Prove that $p-1 \mid p^k(p-2)+1$

Question

How to prove that for prime numbers $p$ and natural numbers $k$, $$p-1 \mid p^k(p-2)+1$$ My initial approach is to check if the numerator is even since the denominator can either be 1 or an even number. Upon inspection, yes.

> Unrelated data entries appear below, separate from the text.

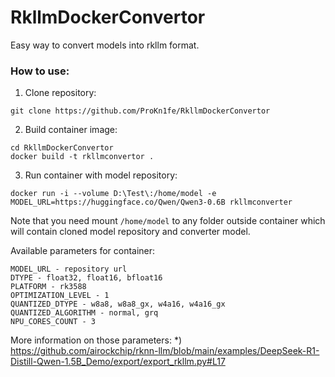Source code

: # RkllmDockerConvertor

Easy way to convert models into rkllm format.

### How to use:

1) Clone repository:
```
git clone https://github.com/ProKn1fe/RkllmDockerConvertor
```
2) Build container image:
```
cd RkllmDockerConvertor
docker build -t rkllmconvertor .
```
3) Run container with model repository:
```
docker run -i --volume D:\Test\:/home/model -e MODEL_URL=https://huggingface.co/Qwen/Qwen3-0.6B rkllmconverter
```

Note that you need mount `/home/model` to any folder outside container which will contain cloned model repository and converter model.

Available parameters for container:
```
MODEL_URL - repository url
DTYPE - float32, float16, bfloat16
PLATFORM - rk3588
OPTIMIZATION_LEVEL - 1
QUANTIZED_DTYPE - w8a8, w8a8_gx, w4a16, w4a16_gx
QUANTIZED_ALGORITHM - normal, grq
NPU_CORES_COUNT - 3
```

More information on those parameters:
*) https://github.com/airockchip/rknn-llm/blob/main/examples/DeepSeek-R1-Distill-Qwen-1.5B_Demo/export/export_rkllm.py#L17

If it is divisible, what could be the form of the divisor... Thanks..

Answer 1

Rearrange:

$$p^k (p - 2) + 1 = p^k (p - 1) + 1 - p^k$$

So it suffices to check that $p - 1 | p^k - 1$. This can be proven by considering

$$p^k - 1 = (p - 1)(1 + p + p^2 + \dots + p^{k - 1})$$

Answer 2

For integer $k\ge0,$ $$p^k-1\equiv0\pmod{p-1}$$ as Why $a^n - b^n$ is divisible by $a-b$?

Alternatively, observe that for integer $k\ge0,$ $$p^k=(p-1+1)^k=\sum_{0\le r\le k}\binom kr(p-1)^r=1+\sum_{1\le r\le k}\binom kr(p-1)^r\equiv1\pmod{p-1}$$ as Proof that a Combination is an integer

Answer 3

Think mod $p-1$:

$p\equiv1\pmod{p-1}$ and $p-2\equiv-1\pmod{p-1}$. Therefore, $$ p^k(p-2)+1\equiv1^k(-1)+1\equiv0\pmod{p-1} $$ That is, $p-1\mid p^k(p-2)+1$.

Answer 4

This is true in a much more general setting, not just for prime numbers and divisibility of natural numbers. Look at the polynomial $f(X) = X^k (X - 2) + 1$ (over whatever ring $R$ you like). Then $f(1) = 1^k (1 - 2) + 1 = 0$. Therefore $X - 1 \mid f(X)$. Plugging in a specific $x \in R$ then also gives $x - 1 \mid x^k (x - 2) + 1$.

Answer 5

In what follows, we assume that $p$ is a prime number and that $k$ is a nonnegative integer.

Still another way to prove that $$p - 1 \mid {p^k}(p - 2) + 1$$ is by showing that $$D(p^k) = \frac{{p^k}(p - 2) + 1}{p - 1}$$ where $D(x)$ is the arithmetic function called the deficiency of $x$, defined as $$D(x) = 2x - \sigma(x)$$ and where $\sigma(x)$ is the sum of divisors of $x$.